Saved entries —
□ □ □
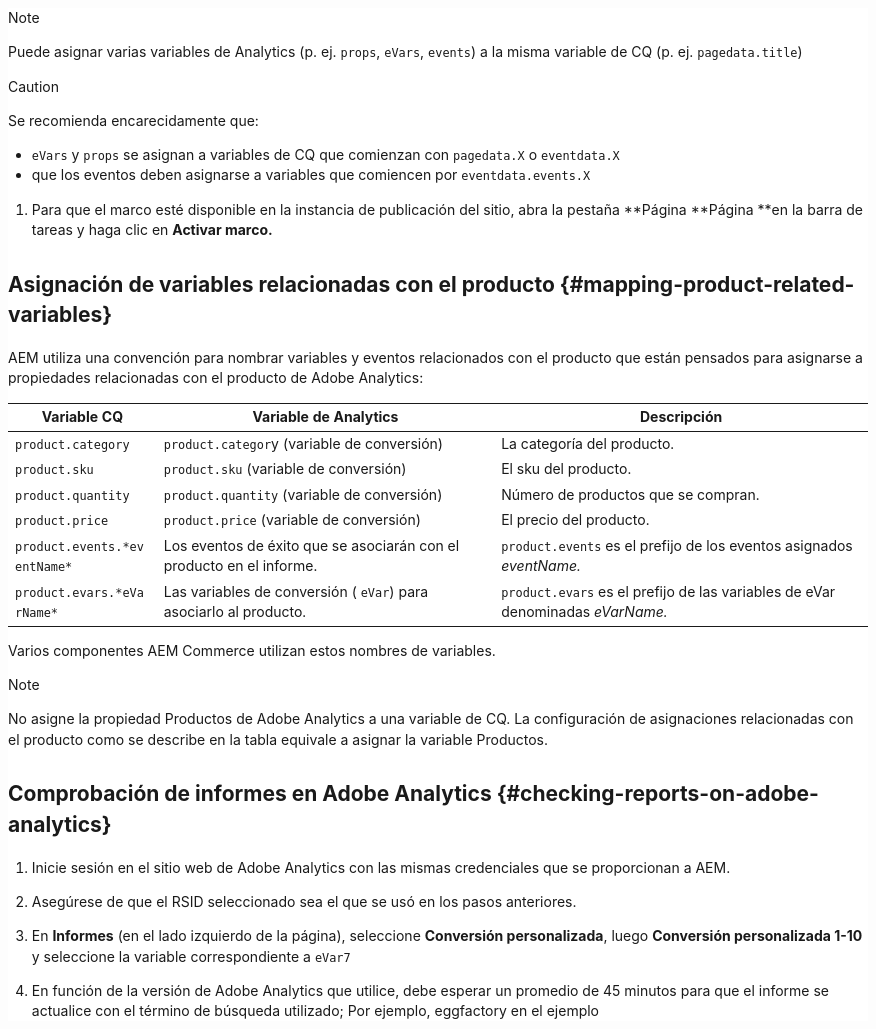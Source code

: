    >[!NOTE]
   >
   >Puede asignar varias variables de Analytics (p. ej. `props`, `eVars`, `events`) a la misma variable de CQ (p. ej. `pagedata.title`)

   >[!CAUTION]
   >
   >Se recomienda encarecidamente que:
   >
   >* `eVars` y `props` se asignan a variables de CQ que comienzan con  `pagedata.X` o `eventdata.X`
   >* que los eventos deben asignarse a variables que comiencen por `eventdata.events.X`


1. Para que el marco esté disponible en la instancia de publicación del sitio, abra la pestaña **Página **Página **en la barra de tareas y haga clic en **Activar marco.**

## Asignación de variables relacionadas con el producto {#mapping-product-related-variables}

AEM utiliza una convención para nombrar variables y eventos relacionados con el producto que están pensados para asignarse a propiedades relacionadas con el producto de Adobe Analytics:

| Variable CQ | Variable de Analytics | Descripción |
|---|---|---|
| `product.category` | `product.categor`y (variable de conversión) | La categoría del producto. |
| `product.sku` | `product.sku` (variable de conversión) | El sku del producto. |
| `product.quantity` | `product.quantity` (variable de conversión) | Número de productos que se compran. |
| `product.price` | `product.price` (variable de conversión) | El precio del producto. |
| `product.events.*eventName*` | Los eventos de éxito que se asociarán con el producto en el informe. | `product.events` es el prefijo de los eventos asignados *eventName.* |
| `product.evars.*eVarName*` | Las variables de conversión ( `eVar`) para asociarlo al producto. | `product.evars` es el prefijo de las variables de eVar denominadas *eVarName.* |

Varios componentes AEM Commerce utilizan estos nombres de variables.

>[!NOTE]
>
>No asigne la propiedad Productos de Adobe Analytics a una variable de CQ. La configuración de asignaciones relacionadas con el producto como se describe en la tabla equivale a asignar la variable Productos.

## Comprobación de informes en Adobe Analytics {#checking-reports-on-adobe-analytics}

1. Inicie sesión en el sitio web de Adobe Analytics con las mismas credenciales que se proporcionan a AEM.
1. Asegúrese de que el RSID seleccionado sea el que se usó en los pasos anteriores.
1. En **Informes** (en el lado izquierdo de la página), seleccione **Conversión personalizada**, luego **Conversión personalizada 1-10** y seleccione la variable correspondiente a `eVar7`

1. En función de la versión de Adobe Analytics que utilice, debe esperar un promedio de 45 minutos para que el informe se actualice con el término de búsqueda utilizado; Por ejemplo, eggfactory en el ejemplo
□ □ □
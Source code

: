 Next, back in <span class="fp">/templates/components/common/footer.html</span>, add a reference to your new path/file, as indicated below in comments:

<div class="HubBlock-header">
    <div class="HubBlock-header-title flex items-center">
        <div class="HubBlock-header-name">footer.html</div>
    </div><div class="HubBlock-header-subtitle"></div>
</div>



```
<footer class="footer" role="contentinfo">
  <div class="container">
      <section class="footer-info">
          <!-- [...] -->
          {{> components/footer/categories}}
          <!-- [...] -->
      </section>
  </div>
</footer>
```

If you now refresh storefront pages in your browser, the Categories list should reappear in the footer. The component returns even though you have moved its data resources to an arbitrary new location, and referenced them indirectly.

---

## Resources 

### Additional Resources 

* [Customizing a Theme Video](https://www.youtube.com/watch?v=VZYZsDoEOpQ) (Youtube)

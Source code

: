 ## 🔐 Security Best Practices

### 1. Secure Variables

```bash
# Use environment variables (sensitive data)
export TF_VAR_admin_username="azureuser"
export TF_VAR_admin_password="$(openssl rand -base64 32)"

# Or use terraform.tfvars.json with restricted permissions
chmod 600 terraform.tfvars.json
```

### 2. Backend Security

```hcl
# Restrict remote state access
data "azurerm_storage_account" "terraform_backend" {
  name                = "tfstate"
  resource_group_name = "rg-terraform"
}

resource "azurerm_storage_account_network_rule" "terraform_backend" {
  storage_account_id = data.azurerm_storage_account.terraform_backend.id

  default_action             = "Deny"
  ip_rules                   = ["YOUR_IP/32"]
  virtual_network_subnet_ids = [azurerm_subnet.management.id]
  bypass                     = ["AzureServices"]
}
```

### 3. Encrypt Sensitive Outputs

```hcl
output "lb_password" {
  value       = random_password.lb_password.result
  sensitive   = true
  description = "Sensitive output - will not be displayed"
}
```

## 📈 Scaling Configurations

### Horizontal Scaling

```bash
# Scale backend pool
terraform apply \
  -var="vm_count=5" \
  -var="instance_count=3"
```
□ □ □
THE TASK —
Go through the entries above, and wherever a line holds the word "Security", copy that line.

EXERCISE RESPONSE —
: ## 🔐 Security Best Practices
### 2. Backend Security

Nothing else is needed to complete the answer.